## Information
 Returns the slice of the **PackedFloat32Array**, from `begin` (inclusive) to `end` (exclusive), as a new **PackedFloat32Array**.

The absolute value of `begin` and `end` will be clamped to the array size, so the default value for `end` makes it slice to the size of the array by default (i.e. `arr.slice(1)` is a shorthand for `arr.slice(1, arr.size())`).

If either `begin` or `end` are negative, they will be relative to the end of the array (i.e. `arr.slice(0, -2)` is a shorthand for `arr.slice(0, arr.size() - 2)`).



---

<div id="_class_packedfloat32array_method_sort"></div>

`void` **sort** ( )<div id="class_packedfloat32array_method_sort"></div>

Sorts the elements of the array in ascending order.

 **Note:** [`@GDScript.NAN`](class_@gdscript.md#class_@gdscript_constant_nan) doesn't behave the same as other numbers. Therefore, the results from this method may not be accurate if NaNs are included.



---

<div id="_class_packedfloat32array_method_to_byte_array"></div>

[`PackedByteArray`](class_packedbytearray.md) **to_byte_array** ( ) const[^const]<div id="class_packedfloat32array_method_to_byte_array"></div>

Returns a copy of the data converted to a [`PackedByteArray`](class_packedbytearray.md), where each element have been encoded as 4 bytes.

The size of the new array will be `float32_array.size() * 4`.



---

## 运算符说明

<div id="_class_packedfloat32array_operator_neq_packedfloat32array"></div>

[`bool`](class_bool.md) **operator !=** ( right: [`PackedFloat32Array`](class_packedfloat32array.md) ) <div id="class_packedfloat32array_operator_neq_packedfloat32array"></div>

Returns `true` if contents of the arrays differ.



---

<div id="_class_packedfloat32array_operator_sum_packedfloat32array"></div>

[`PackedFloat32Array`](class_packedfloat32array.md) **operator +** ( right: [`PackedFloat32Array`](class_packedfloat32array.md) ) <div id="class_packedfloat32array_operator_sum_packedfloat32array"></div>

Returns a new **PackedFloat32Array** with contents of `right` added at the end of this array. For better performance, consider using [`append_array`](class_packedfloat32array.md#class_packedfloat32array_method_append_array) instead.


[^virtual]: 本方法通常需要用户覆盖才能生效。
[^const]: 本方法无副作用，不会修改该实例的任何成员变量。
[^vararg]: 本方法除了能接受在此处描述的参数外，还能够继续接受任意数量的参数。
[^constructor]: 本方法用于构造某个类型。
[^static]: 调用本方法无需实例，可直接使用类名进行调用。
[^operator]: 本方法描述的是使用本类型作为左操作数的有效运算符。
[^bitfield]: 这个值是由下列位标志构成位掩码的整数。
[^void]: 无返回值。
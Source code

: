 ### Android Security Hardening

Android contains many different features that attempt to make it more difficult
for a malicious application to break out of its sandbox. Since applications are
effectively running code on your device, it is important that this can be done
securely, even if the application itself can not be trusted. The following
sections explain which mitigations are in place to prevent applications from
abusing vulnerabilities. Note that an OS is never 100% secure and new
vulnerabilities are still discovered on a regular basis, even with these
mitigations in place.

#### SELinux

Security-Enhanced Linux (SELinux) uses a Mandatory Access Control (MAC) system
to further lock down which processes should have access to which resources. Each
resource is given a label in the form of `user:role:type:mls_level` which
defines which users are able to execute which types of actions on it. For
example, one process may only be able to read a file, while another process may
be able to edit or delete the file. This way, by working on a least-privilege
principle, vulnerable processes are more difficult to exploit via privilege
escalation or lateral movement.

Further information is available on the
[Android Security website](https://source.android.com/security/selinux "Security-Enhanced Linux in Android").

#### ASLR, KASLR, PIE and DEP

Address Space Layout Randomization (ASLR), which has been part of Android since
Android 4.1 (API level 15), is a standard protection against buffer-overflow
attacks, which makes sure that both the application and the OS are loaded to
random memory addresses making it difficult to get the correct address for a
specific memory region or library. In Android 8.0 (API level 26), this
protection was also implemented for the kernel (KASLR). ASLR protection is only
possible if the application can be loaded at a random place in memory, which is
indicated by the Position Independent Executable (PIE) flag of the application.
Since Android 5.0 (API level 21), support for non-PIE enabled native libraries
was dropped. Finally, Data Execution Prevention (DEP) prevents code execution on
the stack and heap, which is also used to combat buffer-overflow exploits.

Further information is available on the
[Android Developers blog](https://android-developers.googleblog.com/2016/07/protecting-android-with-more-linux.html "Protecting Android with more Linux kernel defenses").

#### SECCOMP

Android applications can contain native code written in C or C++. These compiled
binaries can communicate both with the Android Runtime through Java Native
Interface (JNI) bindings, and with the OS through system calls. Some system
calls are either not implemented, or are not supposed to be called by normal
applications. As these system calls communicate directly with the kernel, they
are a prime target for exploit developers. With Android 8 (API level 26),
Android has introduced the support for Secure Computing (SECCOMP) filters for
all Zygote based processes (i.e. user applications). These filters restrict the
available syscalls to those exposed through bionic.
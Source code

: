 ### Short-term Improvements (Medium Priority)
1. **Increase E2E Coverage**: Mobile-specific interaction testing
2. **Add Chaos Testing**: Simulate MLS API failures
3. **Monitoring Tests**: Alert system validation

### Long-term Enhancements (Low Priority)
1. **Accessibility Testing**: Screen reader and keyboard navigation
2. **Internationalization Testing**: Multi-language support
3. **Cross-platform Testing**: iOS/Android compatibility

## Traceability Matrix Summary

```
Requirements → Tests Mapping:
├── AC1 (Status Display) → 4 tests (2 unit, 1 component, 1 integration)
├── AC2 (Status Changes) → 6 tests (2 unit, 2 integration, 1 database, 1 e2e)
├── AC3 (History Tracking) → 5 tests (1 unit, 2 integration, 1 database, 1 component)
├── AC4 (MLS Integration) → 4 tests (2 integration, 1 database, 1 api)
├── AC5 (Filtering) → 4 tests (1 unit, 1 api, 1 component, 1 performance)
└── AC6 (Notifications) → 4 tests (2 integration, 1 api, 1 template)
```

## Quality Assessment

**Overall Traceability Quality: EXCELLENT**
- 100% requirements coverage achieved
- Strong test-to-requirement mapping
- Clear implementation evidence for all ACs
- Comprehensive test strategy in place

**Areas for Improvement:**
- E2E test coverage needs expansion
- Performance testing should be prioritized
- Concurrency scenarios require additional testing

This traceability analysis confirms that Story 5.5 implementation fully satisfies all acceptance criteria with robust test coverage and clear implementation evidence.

## What the exercise asks
An exact repeat of the lines from the one containing "2. **Add Chaos" through the final line above, both included, is the whole answer.

## Output
2. **Add Chaos Testing**: Simulate MLS API failures
3. **Monitoring Tests**: Alert system validation

### Long-term Enhancements (Low Priority)
1. **Accessibility Testing**: Screen reader and keyboard navigation
2. **Internationalization Testing**: Multi-language support
3. **Cross-platform Testing**: iOS/Android compatibility

## Traceability Matrix Summary

```
Requirements → Tests Mapping:
├── AC1 (Status Display) → 4 tests (2 unit, 1 component, 1 integration)
├── AC2 (Status Changes) → 6 tests (2 unit, 2 integration, 1 database, 1 e2e)
├── AC3 (History Tracking) → 5 tests (1 unit, 2 integration, 1 database, 1 component)
├── AC4 (MLS Integration) → 4 tests (2 integration, 1 database, 1 api)
├── AC5 (Filtering) → 4 tests (1 unit, 1 api, 1 component, 1 performance)
└── AC6 (Notifications) → 4 tests (2 integration, 1 api, 1 template)
```

## Quality Assessment

**Overall Traceability Quality: EXCELLENT**
- 100% requirements coverage achieved
- Strong test-to-requirement mapping
- Clear implementation evidence for all ACs
- Comprehensive test strategy in place

**Areas for Improvement:**
- E2E test coverage needs expansion
- Performance testing should be prioritized
- Concurrency scenarios require additional testing

This traceability analysis confirms that Story 5.5 implementation fully satisfies all acceptance criteria with robust test coverage and clear implementation evidence.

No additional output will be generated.